‘Scratching in the Sand, Living in the Land of the Free’
Milam History by Joy Graham
Rockdale Reporter - 2012-05-31
The “Fruit Stand Song” was written by Ben Graham and Brooke Graham.
According to Bill Graham it was about a time in the 50’s when a man’s handshake meant
something, before our nation became a part of the world market and your neighbor was
usually connected with mutual good will.
The history was a window in time before Alcoa and Coastal Bermuda changed the county,
from a truck stop to an industry and cattle ranching.
Fruit Stand Song
“It was truly a joy growing up as a boy down around the old fruit stands,
“Trying to retain in my little bitty brain all the things that the grown ups said,
“Not to mention the smell or the stories they’d tell a bout the crops they grew on
their land, down in Milano, Texas at the old fruit stands.

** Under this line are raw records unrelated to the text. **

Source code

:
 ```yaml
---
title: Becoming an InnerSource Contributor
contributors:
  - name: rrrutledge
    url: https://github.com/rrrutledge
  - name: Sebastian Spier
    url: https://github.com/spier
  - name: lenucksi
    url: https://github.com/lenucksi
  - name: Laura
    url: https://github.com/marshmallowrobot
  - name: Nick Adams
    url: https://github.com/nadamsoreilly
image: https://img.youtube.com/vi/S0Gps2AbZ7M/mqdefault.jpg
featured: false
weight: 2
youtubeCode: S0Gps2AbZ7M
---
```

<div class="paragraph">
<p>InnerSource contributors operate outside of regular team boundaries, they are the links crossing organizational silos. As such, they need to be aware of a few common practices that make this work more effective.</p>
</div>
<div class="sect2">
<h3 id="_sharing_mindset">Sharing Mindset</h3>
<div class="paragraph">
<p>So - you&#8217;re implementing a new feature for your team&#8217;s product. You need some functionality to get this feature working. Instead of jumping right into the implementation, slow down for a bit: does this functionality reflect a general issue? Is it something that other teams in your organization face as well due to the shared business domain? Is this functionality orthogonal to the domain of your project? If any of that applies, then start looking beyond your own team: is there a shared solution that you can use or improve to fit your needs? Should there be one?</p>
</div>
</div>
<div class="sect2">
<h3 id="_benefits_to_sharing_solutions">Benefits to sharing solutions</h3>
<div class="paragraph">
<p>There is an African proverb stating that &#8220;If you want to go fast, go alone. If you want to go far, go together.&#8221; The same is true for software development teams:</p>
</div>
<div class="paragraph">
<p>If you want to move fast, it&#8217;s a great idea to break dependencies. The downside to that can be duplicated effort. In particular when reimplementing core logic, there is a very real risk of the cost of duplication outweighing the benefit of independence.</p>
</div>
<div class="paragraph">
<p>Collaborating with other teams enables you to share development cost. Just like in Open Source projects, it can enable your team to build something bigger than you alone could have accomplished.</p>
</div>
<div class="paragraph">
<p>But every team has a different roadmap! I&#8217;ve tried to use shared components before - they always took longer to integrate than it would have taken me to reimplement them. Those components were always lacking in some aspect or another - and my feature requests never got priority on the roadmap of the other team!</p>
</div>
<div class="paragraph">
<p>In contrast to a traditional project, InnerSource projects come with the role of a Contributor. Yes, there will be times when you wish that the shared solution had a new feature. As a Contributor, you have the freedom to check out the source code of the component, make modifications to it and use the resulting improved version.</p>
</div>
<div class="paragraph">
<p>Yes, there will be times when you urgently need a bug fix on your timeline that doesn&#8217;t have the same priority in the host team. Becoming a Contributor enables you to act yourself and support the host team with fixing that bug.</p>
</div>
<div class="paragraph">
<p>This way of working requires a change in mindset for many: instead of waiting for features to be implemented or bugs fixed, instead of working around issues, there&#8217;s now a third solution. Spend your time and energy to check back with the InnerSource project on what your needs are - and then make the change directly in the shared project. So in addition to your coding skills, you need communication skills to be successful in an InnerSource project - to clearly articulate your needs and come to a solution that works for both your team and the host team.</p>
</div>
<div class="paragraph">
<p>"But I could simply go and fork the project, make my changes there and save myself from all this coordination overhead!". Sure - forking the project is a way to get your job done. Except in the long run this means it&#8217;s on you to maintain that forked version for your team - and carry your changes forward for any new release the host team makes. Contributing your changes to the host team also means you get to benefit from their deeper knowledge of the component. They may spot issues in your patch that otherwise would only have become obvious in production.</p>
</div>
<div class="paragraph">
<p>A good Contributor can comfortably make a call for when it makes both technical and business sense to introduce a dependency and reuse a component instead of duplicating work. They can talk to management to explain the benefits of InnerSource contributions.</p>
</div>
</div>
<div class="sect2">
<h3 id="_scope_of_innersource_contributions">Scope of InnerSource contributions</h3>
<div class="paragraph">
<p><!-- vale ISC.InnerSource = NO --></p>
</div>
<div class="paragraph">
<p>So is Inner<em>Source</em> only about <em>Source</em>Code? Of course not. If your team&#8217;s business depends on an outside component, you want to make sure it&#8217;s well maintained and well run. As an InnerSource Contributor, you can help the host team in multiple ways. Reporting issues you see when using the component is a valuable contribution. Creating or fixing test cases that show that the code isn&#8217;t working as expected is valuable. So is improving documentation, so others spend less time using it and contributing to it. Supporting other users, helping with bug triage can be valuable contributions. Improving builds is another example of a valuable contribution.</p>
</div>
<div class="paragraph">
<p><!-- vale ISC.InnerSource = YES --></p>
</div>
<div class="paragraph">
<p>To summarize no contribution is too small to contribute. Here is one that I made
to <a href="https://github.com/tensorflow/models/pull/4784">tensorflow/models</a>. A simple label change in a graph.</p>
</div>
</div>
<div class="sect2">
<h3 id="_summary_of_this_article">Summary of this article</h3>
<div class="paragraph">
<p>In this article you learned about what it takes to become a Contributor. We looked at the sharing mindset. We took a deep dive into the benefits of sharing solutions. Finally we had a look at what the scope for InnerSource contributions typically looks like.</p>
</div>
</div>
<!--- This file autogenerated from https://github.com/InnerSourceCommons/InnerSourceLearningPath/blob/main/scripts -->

“What did they have Daddy?
“They had squash and pataters and home grown tamaters and bushels of black-eyed peas.
“Big Black Diamonds, Charleston Greys and the Stripes they called the Jubilee.
“Produce perfection from any direction and truly a sight to see
“It was all about everything I am and what I’ll always be.
“They had fresh green onions picked this morning and crates full of turnip greens.
“All loaded up in the back of their trucks for the whole world to see
“Two for a dollar or three for six bits was the bar code of their kind
“Takes me back to a better place and a much better time.
“At the end of the day count the money they made saving nickels, pennies and dimes
“And reinvest as they knew best and get ready for a brand new day.
“They never looked at their clocks when it came to their crops it was hard work every
“Woman and a man just scratching in the sand and living in the land of the free.
“It was all about just feeding their mouth and standing on their own two feet.
Working 12 months out of the year 7 days of the week It was Gods’ grand plan for the
man of the sand and bounty for those that pleased,
“To savor the flavor of their sweet labor in the land of the sand and the free.”